- TASK -
Starting at the line that contains "and you're falling" and ending at the line that contains "Hermione, I mean", the lines below are to be given again exactly, with nothing added.

- RAW DATA -
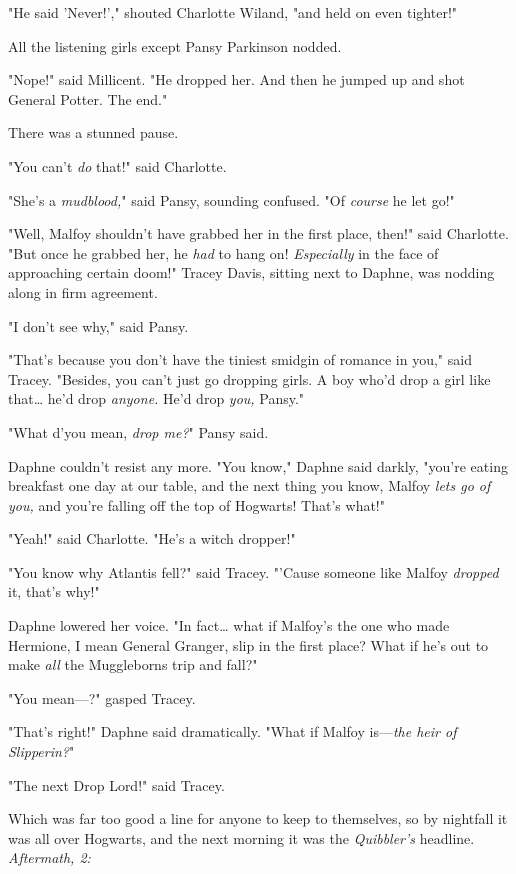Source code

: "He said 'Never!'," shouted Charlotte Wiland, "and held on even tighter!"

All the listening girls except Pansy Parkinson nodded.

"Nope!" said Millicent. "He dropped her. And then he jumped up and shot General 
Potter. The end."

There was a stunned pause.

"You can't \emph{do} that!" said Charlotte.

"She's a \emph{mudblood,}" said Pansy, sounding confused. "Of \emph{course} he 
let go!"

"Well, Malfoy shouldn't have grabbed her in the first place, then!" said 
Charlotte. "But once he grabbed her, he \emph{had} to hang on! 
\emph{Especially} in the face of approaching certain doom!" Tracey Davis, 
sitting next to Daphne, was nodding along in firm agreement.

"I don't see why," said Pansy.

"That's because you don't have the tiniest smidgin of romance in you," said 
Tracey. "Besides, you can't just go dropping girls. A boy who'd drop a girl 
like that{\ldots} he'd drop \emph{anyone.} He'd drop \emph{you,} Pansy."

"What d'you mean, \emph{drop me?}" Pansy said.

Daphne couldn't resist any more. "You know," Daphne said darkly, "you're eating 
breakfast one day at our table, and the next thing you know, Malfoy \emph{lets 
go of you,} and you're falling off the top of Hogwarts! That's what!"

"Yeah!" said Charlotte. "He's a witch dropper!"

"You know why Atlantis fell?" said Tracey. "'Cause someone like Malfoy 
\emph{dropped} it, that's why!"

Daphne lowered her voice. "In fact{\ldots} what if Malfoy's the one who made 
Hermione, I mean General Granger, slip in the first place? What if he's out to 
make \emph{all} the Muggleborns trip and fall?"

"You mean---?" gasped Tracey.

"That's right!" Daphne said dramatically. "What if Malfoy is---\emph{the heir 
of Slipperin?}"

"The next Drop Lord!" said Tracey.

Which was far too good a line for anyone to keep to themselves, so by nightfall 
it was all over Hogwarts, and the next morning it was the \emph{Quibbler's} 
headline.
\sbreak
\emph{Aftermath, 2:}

...

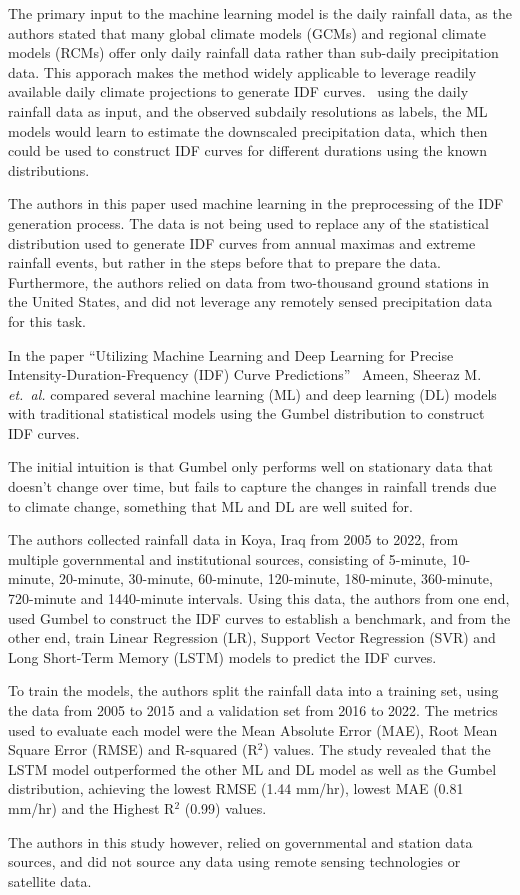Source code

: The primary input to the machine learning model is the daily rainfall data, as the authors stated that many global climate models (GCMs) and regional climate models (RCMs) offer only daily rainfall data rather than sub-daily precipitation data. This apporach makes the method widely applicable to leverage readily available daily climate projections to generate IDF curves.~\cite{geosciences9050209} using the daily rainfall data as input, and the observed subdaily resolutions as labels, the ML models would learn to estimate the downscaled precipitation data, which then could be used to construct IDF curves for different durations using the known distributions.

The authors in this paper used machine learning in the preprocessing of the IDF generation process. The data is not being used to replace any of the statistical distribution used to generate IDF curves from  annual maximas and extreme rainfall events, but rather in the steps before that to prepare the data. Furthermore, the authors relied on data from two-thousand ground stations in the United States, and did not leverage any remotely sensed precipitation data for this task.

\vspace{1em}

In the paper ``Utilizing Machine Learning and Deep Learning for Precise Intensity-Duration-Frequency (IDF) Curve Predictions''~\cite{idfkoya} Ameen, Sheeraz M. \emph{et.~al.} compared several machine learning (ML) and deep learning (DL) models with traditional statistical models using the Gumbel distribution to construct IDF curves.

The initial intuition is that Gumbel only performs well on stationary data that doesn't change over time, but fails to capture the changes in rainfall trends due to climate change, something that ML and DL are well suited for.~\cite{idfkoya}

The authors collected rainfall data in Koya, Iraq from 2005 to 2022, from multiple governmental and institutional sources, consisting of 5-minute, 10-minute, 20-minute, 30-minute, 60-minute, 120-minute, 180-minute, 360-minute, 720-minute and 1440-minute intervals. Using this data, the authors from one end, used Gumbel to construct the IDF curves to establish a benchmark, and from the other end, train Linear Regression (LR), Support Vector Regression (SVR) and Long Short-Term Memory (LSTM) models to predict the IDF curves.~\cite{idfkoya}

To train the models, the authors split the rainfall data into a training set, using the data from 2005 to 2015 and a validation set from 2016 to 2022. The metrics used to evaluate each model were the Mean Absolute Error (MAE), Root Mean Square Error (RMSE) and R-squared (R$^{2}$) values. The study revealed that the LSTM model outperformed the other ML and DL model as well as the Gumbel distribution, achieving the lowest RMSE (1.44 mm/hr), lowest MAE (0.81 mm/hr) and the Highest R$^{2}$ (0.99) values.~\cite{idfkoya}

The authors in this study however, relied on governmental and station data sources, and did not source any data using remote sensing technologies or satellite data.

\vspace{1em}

--

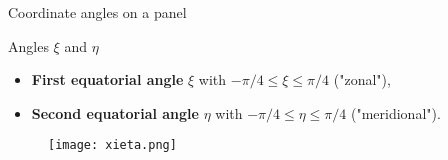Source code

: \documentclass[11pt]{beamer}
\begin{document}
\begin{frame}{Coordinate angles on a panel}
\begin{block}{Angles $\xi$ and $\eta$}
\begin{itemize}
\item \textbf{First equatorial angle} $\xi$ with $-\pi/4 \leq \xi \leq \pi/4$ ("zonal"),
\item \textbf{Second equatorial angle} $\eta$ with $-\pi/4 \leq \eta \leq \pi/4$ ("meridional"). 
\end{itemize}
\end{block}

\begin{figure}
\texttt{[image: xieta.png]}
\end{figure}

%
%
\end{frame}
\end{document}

- SOLUTION TO THIS PROBLEM -
go of you,} and you're falling off the top of Hogwarts! That's what!"

"Yeah!" said Charlotte. "He's a witch dropper!"

"You know why Atlantis fell?" said Tracey. "'Cause someone like Malfoy 
\emph{dropped} it, that's why!"

Daphne lowered her voice. "In fact{\ldots} what if Malfoy's the one who made 
Hermione, I mean General Granger, slip in the first place? What if he's out to 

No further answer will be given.